Suivent les discours d’adieu des plus proches collaborateurs du maire. Ses adjoints, Piotr Grzelak et Piotr Borawski, rappellent leurs premières entrevues avec leur chef, racontent leur quotidien à la municipalité. Ils se souviennent aussi des nombreuses manifestations auxquelles Paweł Adamowicz a pris part, notamment pour les tribunaux, à l’été 2018. La première adjointe du président, Aleksandra Dulkiewicz, garde le silence. C’est elle que le premier-ministre vient de nommer commissaire de la ville, avant que les élections ne soient organisées.
Les collaborateurs et amis de Paweł Adamowicz prennent successivement la parole. Jacek Karnowski, maire de Sopot, ami personnel du feu maire, rappelle que Paweł Adamowicz « s’est opposé à tous ceux qui voulaient une Pologne intolérante, xénophobe, menteuse. Il a toujours été honnête homme, il respectait chacun […] même ceux qui lui fermaient leurs portes ». On poursuit en rappelant l’activité du défunt dans « Solidarność », lors des grèves des chantiers navals de Gdańsk dans les années 1980.
Le micro commence à tourner dans la foule. Chacun peut partager ses souvenirs. C’est là que les générations se mélangent : un garçon de douze ou treize ans suit à une dame de 83 ans qui s’avère être Regina Maria Liczmańska-Małek, fille d’Alf Liczmański, héros local de la deuxième guerre mondiale, commandant des scouts polonais à Freie Staat Danzig. Chacun trouve, à travers l’émotion, des mot tendres et chaleureux.
L’émotion atteint son paroxysme lorsque la parole est prise par Magdalena Skorupka Kaczmarek, porte-parole du maire Adamowicz. Elle ne tente pas de cacher ses larmes quand elle dit : « Je n’aurais jamais cru que je devrai répondre aux questions des journalistes concernant la date des funérailles. Ce que tu m’as mise en colère lundi, quand tu es parti. Adieu, mon chef, tu me manqueras tellement ». C’est le moment où la plupart des personnes autour de moi ont commencé à pleurer, elles aussi. On se couvre le visage, on sanglote, on monte les yeux au ciel en regardant la neige tomber. Je me retourne et j’aperçois que toute l’étendue de la rue Nowe Ogrody est déjà occupée par les participants. Je n’arrive plus à voir la fin de cette foule. A côté des drapeaux, les gens soulèvent vers le ciel des roses blanches, symboles de la lutte pour la démocratie.

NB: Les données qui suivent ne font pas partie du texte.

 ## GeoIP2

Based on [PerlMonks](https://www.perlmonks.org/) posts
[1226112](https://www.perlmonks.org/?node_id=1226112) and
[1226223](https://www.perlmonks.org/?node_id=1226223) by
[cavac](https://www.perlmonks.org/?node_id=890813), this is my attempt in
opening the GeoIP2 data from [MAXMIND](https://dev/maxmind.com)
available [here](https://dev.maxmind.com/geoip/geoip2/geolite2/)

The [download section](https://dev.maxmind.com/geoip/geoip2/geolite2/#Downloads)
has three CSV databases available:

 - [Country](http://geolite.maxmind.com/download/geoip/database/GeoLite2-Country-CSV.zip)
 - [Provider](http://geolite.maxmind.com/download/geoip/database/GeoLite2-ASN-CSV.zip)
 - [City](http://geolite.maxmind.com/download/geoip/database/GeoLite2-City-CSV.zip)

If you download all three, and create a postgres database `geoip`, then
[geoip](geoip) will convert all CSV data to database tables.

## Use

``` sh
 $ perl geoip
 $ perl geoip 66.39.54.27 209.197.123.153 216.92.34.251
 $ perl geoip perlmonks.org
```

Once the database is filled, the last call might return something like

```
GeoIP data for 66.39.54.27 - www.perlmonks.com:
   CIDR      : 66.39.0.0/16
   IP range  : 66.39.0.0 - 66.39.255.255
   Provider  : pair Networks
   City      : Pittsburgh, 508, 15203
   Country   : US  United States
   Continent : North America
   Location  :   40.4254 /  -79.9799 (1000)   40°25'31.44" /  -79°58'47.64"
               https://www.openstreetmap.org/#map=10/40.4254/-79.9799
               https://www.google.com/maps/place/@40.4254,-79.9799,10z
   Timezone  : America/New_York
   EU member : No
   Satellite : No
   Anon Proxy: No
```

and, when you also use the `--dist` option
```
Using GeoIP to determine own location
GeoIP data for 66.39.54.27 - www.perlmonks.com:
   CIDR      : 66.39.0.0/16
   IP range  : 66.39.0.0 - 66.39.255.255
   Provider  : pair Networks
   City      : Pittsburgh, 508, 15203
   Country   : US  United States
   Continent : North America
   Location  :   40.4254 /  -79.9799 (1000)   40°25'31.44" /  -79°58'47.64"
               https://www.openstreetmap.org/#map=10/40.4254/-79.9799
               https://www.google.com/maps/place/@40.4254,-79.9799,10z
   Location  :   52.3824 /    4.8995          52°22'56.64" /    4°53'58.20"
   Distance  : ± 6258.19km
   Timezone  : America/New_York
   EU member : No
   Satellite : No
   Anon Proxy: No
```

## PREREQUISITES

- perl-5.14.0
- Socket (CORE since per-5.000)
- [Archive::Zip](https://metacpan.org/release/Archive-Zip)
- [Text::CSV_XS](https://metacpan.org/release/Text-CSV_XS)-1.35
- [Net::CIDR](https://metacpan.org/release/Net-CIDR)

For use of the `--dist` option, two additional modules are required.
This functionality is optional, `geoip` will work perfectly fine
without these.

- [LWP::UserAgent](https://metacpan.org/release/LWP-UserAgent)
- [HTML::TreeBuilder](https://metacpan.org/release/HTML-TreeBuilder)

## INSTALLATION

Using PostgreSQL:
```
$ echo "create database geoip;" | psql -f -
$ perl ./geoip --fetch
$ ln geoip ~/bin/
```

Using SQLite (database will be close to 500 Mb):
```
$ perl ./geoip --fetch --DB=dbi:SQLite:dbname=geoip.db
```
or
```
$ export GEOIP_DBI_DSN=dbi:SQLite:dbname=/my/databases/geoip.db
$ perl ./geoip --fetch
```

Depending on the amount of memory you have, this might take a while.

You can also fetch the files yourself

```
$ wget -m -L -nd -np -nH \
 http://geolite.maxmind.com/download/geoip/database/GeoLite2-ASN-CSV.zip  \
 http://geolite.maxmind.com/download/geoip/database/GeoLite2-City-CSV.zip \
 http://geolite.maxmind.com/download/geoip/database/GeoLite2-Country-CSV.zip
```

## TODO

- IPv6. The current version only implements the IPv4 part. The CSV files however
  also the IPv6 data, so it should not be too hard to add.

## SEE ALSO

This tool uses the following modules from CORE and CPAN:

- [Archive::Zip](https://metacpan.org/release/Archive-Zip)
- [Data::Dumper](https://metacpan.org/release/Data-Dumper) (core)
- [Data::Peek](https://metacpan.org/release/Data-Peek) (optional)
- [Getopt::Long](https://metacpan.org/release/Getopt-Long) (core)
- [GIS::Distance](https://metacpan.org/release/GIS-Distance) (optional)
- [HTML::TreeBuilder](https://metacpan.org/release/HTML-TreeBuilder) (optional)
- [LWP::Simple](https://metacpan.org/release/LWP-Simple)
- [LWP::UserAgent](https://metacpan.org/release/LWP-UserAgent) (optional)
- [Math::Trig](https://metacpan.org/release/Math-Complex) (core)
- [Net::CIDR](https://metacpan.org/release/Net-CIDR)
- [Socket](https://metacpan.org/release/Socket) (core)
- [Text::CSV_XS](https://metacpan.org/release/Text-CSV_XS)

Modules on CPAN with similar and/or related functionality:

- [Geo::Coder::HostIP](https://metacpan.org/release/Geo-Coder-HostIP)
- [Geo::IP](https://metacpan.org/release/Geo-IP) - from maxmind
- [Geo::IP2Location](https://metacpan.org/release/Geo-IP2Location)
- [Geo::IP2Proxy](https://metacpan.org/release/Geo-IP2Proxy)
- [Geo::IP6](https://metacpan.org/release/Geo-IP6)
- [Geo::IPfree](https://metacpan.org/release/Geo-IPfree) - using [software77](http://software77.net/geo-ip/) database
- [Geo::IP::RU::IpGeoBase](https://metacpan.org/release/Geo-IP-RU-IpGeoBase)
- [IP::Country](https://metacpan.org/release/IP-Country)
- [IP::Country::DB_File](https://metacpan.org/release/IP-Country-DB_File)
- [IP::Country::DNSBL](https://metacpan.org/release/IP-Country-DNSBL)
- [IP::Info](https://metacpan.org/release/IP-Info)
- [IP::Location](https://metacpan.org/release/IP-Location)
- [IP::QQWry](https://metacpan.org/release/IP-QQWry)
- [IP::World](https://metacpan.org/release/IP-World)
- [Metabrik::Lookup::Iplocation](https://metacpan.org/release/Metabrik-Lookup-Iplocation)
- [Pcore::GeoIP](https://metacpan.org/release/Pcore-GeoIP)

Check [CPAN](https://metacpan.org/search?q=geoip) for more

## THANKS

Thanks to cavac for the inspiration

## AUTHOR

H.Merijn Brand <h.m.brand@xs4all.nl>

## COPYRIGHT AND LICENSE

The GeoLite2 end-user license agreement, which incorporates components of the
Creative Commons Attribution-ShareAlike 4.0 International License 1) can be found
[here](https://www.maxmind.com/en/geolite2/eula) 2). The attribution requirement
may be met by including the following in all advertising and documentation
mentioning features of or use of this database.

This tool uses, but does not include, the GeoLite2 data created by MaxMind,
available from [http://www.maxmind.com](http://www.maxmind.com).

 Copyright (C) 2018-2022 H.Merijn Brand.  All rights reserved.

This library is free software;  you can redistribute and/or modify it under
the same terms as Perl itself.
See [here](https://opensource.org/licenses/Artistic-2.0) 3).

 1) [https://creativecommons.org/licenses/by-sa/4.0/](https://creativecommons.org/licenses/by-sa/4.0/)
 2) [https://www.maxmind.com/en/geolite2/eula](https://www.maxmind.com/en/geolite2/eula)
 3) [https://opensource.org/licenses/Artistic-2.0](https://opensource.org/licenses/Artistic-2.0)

Alors que le rassemblement arrive lentement à sa fin, « The Sound of Silence » résonne encore une fois. Le jour suivant, mercredi, ils vont se rassembler encore une fois, cette fois-ci à la Place de la Solidarité, afin de composer, avec des bougies rouges et blanches, le plus grand cœur du Grand Orchestre de la charité de Noël qui soit. Pour l’instant, glacés, abattus, les citadins rentrent chez eux. « Bonne nuit, Paweł. Bonne nuit, Gdańsk ».
J’attends quelques minutes que les émotions refluent pour aborder une dame d’âge moyen. Anna, 47 ans, professeur à l’université, accepte de me consacrer un instant. « Il fallait venir, après toutes ces années. J’ai supporté Paweł Adamowicz dès son premier mandat, je lui faisais confiance », me dit-elle. « Je crois qu’il est important que son œuvre soit poursuivie. Le pire c’est que l’on ne sait ce qui va arriver maintenant ». L’incertitude fait peur. « Pauvre cité », ajoute-t-elle en s’en allant.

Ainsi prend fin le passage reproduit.